» TASK ITEM:
Every line containing the word "alerts" must be pulled from the records.

[Document images with source code]

────────

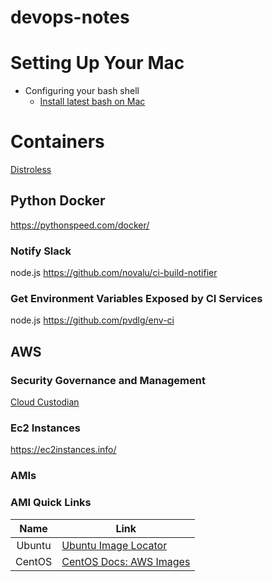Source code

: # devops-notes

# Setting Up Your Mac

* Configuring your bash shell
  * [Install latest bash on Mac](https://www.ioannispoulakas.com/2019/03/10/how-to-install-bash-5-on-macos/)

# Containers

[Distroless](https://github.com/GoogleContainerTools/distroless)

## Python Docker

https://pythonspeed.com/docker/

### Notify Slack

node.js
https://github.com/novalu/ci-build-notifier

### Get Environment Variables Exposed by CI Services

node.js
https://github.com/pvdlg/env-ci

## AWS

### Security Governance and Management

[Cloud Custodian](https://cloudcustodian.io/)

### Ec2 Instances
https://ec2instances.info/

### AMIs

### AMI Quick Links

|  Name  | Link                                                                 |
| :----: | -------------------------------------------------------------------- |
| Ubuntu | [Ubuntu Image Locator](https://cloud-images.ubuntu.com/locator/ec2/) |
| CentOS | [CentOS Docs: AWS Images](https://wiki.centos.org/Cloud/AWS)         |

────────

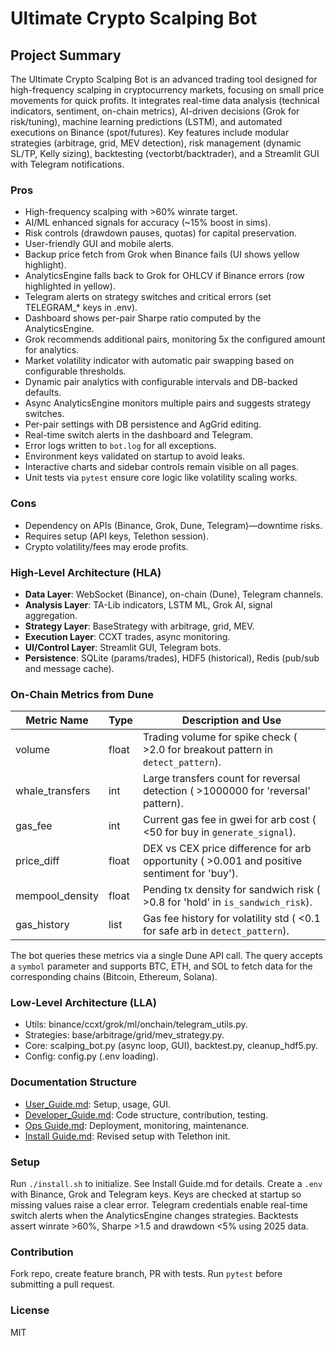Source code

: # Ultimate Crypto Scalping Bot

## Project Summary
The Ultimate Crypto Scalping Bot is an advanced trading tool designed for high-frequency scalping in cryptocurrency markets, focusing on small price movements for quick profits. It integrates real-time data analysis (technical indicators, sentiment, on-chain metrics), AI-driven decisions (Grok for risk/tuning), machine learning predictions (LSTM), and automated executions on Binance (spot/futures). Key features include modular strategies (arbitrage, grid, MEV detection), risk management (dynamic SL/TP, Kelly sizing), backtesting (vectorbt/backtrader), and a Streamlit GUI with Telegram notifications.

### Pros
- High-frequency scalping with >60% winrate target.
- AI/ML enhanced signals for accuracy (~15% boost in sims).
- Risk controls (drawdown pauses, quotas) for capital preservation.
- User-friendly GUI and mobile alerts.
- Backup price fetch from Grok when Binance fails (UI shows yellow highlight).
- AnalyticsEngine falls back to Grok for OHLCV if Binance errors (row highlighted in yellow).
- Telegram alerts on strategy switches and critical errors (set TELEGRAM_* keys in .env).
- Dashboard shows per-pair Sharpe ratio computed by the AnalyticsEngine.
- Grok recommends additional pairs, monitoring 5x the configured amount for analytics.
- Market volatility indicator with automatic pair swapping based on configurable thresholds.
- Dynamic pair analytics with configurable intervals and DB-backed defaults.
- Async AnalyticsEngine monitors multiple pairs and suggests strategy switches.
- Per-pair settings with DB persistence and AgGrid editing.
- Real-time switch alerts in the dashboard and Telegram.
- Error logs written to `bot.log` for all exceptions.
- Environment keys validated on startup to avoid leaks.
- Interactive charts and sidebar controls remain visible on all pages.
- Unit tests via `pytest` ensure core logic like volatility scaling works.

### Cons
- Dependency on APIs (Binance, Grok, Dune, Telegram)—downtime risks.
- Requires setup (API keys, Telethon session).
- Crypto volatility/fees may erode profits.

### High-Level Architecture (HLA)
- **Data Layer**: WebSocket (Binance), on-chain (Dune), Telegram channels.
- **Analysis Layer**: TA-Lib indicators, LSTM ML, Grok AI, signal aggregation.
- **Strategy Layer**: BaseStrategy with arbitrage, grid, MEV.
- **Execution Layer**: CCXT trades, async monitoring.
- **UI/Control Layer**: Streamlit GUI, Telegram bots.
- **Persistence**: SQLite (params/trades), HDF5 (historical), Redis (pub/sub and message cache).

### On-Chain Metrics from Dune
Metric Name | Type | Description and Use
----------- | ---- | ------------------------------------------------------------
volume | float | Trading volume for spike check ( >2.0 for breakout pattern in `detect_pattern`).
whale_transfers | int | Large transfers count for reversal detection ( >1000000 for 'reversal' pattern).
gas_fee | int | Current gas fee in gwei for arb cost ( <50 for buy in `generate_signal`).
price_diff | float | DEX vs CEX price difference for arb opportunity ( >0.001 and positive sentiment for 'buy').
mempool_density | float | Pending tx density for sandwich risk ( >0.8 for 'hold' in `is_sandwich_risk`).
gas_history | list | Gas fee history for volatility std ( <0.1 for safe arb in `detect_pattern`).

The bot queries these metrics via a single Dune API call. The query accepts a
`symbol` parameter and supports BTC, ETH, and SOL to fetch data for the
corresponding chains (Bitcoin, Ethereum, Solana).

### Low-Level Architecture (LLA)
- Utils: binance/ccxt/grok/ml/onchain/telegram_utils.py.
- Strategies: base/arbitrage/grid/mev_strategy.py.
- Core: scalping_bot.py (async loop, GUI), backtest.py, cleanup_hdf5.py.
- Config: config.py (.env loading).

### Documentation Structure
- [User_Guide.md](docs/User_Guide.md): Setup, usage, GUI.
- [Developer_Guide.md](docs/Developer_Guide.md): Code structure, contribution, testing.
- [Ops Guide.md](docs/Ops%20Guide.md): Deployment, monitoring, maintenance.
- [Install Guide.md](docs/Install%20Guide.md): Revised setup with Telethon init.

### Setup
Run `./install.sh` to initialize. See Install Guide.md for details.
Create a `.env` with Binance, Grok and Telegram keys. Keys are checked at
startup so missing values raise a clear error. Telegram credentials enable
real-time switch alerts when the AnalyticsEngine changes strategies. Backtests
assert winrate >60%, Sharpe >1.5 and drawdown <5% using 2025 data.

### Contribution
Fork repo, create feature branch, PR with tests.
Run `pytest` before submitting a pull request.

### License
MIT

────────

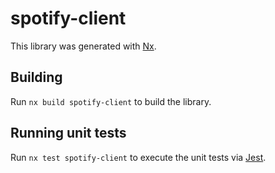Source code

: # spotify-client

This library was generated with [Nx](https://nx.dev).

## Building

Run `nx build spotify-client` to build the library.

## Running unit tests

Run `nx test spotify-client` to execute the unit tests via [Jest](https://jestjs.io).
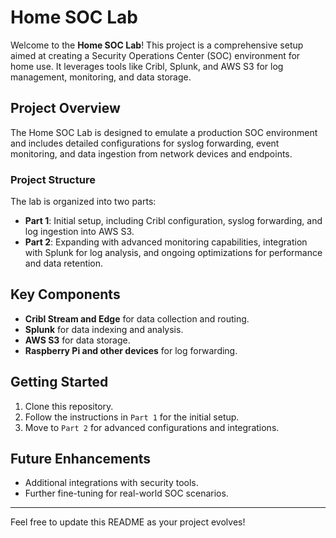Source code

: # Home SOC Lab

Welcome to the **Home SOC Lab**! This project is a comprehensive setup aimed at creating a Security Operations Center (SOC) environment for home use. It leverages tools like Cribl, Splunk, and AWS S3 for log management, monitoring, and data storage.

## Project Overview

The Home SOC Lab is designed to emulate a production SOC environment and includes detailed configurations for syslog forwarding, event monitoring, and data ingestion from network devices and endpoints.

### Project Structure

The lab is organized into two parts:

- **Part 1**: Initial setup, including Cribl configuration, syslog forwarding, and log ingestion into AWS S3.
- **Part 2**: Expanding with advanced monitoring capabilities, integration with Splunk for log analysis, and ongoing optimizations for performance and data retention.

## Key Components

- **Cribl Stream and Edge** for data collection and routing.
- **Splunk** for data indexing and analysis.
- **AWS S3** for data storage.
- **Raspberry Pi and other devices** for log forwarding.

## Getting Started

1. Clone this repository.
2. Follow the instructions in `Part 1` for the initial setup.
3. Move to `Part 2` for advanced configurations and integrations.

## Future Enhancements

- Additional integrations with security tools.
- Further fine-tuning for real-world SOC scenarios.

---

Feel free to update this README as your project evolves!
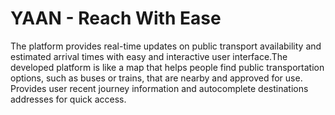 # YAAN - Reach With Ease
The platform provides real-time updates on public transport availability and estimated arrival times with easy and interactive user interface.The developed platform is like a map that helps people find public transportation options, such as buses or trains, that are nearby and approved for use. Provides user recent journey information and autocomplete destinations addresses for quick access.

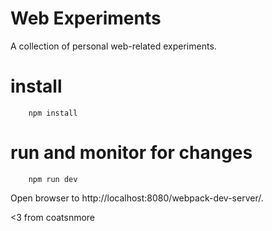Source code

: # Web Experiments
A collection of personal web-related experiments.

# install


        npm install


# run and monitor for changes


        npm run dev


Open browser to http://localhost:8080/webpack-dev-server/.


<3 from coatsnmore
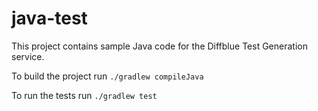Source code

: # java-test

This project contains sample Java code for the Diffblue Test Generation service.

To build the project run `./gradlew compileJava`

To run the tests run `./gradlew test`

────────

» SOLUTION TO THE EXERCISE:
- User-friendly GUI and mobile alerts.
- Telegram alerts on strategy switches and critical errors (set TELEGRAM_* keys in .env).
- Real-time switch alerts in the dashboard and Telegram.
real-time switch alerts when the AnalyticsEngine changes strategies. Backtests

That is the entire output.